At Savannah, Georgia, on Sunday, Dec. 18, having received Maj. Gen. William Sherman’s demand to surrender the city, Lt. Gen. William Hardee refused. However, it was clear that the city would have to be evacuated by the Confederates before their one route of escape to the north would be closed by the Union troops.
Gen. Pierre G.T. Beauregard was with Gen. Hardee in the city and urged an immediate evacuation, but Gen. Hardee was reluctant to leave. In Washington, the Congress of the United States and President Lincoln engaged in continuing discussions about reconstruction of the seceded Southern states. The rift between the president and the Radical Republicans seemed to be getting wider. President Lincoln issued another call for 300,000 volunteers to replace the casualties in the ranks. In Richmond, Confederate President Jefferson Davis told Sec. of War James Seddon that he opposed abolishing conscription and substituting a rigid military organization, saying that he did not have time to experiment.
From Ft. Monroe in Virginia, an immense combined Union army and navy fleet set sail to attack and subdue Ft. Fisher, at the mouth of the Cape Fear river near Wilmington, North Carolina. The fort protected the last port available in the South for ships running the blockade. Commanding the naval portion of the operation was Rear Adm. David D. Porter; for the land portion, some 6,500 Union troops were led by Maj. Gen. Benjamin Butler, lately commander of the Union Army of the James.
Once out in the Atlantic, the fleet immediately encountered very heavy seas and storms that battered the ships. In Tennessee, some skirmishing took place near Columbia, where the Federals were unsuccessful in their efforts to cross Rutherford Creek to engage Gen. John B. Hood’s Confederates on the south side of the flooded stream. In the Shenandoah Valley of Virginia, both Confederate Lt. Gen. Jubal Early and Union Maj. Gen. Philip Sheridan detached troops to reinforce the lines at Petersburg. In compliance with Lt. Gen. Ulysses Grant’s orders, Gen. Sheridan sent Maj. Gen. Alfred Torbert and 8,000 cavalry to attack the Virginia Central Railroad at Gordonville, east of the Blue Ridge Mountains, and eliminate it as a source of supply to the Confederates under Gen. R. E. Lee.
On Tuesday, Dec. 20, a fruitless effort was made by the Federals to cut off Gen. Hardee’s escape route from Savannah across the Savannah River into South Carolina. Gen. Pierre Beauregard, with Gen.

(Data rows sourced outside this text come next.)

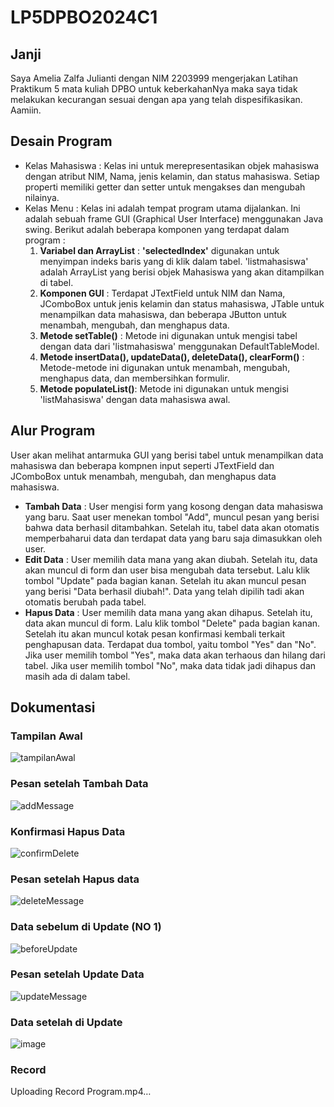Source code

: # LP5DPBO2024C1
## Janji
Saya Amelia Zalfa Julianti dengan NIM 2203999 mengerjakan Latihan Praktikum 5 mata kuliah DPBO untuk keberkahanNya maka saya tidak melakukan kecurangan sesuai dengan apa yang telah dispesifikasikan. Aamiin.
## Desain Program
* Kelas Mahasiswa : Kelas ini untuk merepresentasikan objek mahasiswa dengan atribut NIM, Nama, jenis kelamin, dan status mahasiswa. Setiap properti memiliki getter dan setter untuk mengakses dan mengubah nilainya.
* Kelas Menu : Kelas ini adalah tempat program utama dijalankan. Ini adalah sebuah frame GUI (Graphical User Interface) menggunakan Java swing. Berikut adalah beberapa komponen yang terdapat dalam program :
  1. **Variabel dan ArrayList** : **'selectedIndex'** digunakan untuk menyimpan indeks baris yang di klik dalam tabel. 'listmahasiswa' adalah ArrayList yang berisi objek Mahasiswa yang akan ditampilkan di tabel.
  2. **Komponen GUI** : Terdapat JTextField untuk NIM dan Nama, JComboBox untuk jenis kelamin dan status mahasiswa, JTable untuk menampilkan data mahasiswa, dan beberapa JButton untuk menambah, mengubah, dan menghapus data.
  3. **Metode setTable()** : Metode ini digunakan untuk mengisi tabel dengan data dari 'listmahasiswa' menggunakan DefaultTableModel.
  4. **Metode insertData(), updateData(), deleteData(), clearForm()** : Metode-metode ini digunakan untuk menambah, mengubah, menghapus data, dan membersihkan formulir.
  5. **Metode populateList()**: Metode ini digunakan untuk mengisi 'listMahasiswa' dengan data mahasiswa awal.
  
## Alur Program
User akan melihat antarmuka GUI yang berisi tabel untuk menampilkan data mahasiswa dan beberapa kompnen input seperti JTextField dan JComboBox untuk menambah, mengubah, dan menghapus data mahasiswa.
* **Tambah Data** : User mengisi form yang kosong dengan data mahasiswa yang baru. Saat user menekan tombol "Add", muncul pesan yang berisi bahwa data berhasil ditambahkan. Setelah itu, tabel data akan otomatis memperbaharui data dan terdapat data yang baru saja dimasukkan oleh user.
* **Edit Data** : User memilih data mana yang akan diubah. Setelah itu, data akan muncul di form dan user bisa mengubah data tersebut. Lalu klik tombol "Update" pada bagian kanan. Setelah itu akan muncul pesan yang berisi "Data berhasil diubah!". Data yang telah dipilih tadi akan otomatis berubah pada tabel.
* **Hapus Data** : User memilih data mana yang akan dihapus. Setelah itu, data akan muncul di form. Lalu klik tombol "Delete" pada bagian kanan. Setelah itu akan muncul kotak pesan konfirmasi kembali terkait penghapusan data. Terdapat dua tombol, yaitu tombol "Yes" dan "No". Jika user memilih tombol "Yes", maka data akan terhaous dan hilang dari tabel. Jika user memilih tombol "No", maka data tidak jadi dihapus dan masih ada di dalam tabel.

## Dokumentasi
### Tampilan Awal
![tampilanAwal](https://github.com/liazalfaj/LP5DPBO2024C1/assets/114666885/0539e17b-d438-4a49-813a-40d3aa9ca637)
### Pesan setelah Tambah Data
![addMessage](https://github.com/liazalfaj/LP5DPBO2024C1/assets/114666885/4ea6f5c4-4751-4330-b3aa-59e543544e79)
### Konfirmasi Hapus Data
![confirmDelete](https://github.com/liazalfaj/LP5DPBO2024C1/assets/114666885/5568df8a-979b-4f93-a0d4-14b8162bf05b)
### Pesan setelah Hapus data
![deleteMessage](https://github.com/liazalfaj/LP5DPBO2024C1/assets/114666885/e6e67cf2-63d3-451a-97e2-cd2a6fc624c4)
### Data sebelum di Update (NO 1)
![beforeUpdate](https://github.com/liazalfaj/LP5DPBO2024C1/assets/114666885/dfe6b4dd-3877-4ca4-b61b-8f99581d7d3a)
### Pesan setelah Update Data
![updateMessage](https://github.com/liazalfaj/LP5DPBO2024C1/assets/114666885/3f88900e-ae1a-403e-a546-3f14d62fe702)

### Data setelah di Update
![image](https://github.com/liazalfaj/LP5DPBO2024C1/assets/114666885/a67057e5-b585-4e52-9eb5-43c1c7fd08f7)

### Record


Uploading Record Program.mp4…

Hardee in the city, again urged evacuation of the Confederate troops. Without any Federal opposition, Gen. Hardee had his army of 10,000 hastily construct a pontoon bridge of some 30 rice flats across the river. The Confederates left behind 250 heavy guns and a huge amount of cotton. Gen. Hardee’s destination was north, towards a concentration of other Confederate troops.
The following day, Dec. 21, Maj. Gen. John Geary and his division from the 20th Army Corps entered Savannah. Gen. Sherman had been on military business at Port Royal, South Carolina, when the Confederates left Savannah; he was disappointed that Gen. Hardee and his troops had escaped. On Thursday, Dec. 22, Gen. Sherman entered the city, and almost immediately wired President Lincoln in Washington: “I beg to present you, as a Christmas gift, the city of Savannah, with 150 heavy guns, and plenty of ammunition, and also about 25,000 bales of cotton.” Gen. Sherman then had his troops replenish their supplies, fixed defenses and reorganized the army. The loss of Savannah was a tremendous psychological blow to the South.

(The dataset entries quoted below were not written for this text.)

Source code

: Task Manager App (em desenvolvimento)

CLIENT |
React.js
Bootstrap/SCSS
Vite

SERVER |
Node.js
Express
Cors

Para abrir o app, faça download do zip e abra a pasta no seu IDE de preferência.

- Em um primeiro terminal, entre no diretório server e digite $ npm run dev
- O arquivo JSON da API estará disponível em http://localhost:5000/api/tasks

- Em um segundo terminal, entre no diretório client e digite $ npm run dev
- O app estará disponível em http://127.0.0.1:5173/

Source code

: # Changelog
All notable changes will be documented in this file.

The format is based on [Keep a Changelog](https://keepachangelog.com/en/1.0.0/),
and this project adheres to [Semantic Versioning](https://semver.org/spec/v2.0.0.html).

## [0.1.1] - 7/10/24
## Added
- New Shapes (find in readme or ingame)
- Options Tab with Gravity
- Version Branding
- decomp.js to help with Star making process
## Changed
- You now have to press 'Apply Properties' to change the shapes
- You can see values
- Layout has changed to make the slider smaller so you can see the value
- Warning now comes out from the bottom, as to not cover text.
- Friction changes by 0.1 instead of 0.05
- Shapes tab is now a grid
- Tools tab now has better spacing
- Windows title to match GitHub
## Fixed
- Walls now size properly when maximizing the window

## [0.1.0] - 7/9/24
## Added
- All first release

On Dec. 23, the badly battered Union combined fleet from Ft. Monroe arrived off Wilmington, North Carolina. Gen. Butler intended to destroy Ft. Fisher and its garrison of 500 Confederate defenders, under Col. William Lamb, by floating an old ship’s hulk loaded with 215 tons of powder to the fort under cover of darkness. The powder boat was sent off but it exploded in mid-channel before reaching the fort, causing a terrific explosion but doing no damage. This was the first fiasco of the expedition, which had been plagued from the start by mistakes, storms, dissensions between Army and Navy and by Gen. Butler himself. The next day began the first of a two-day naval bombardment of Ft. Fisher, to be followed by a landing of Gen. Butler’s troops north of the fort on Christmas Day.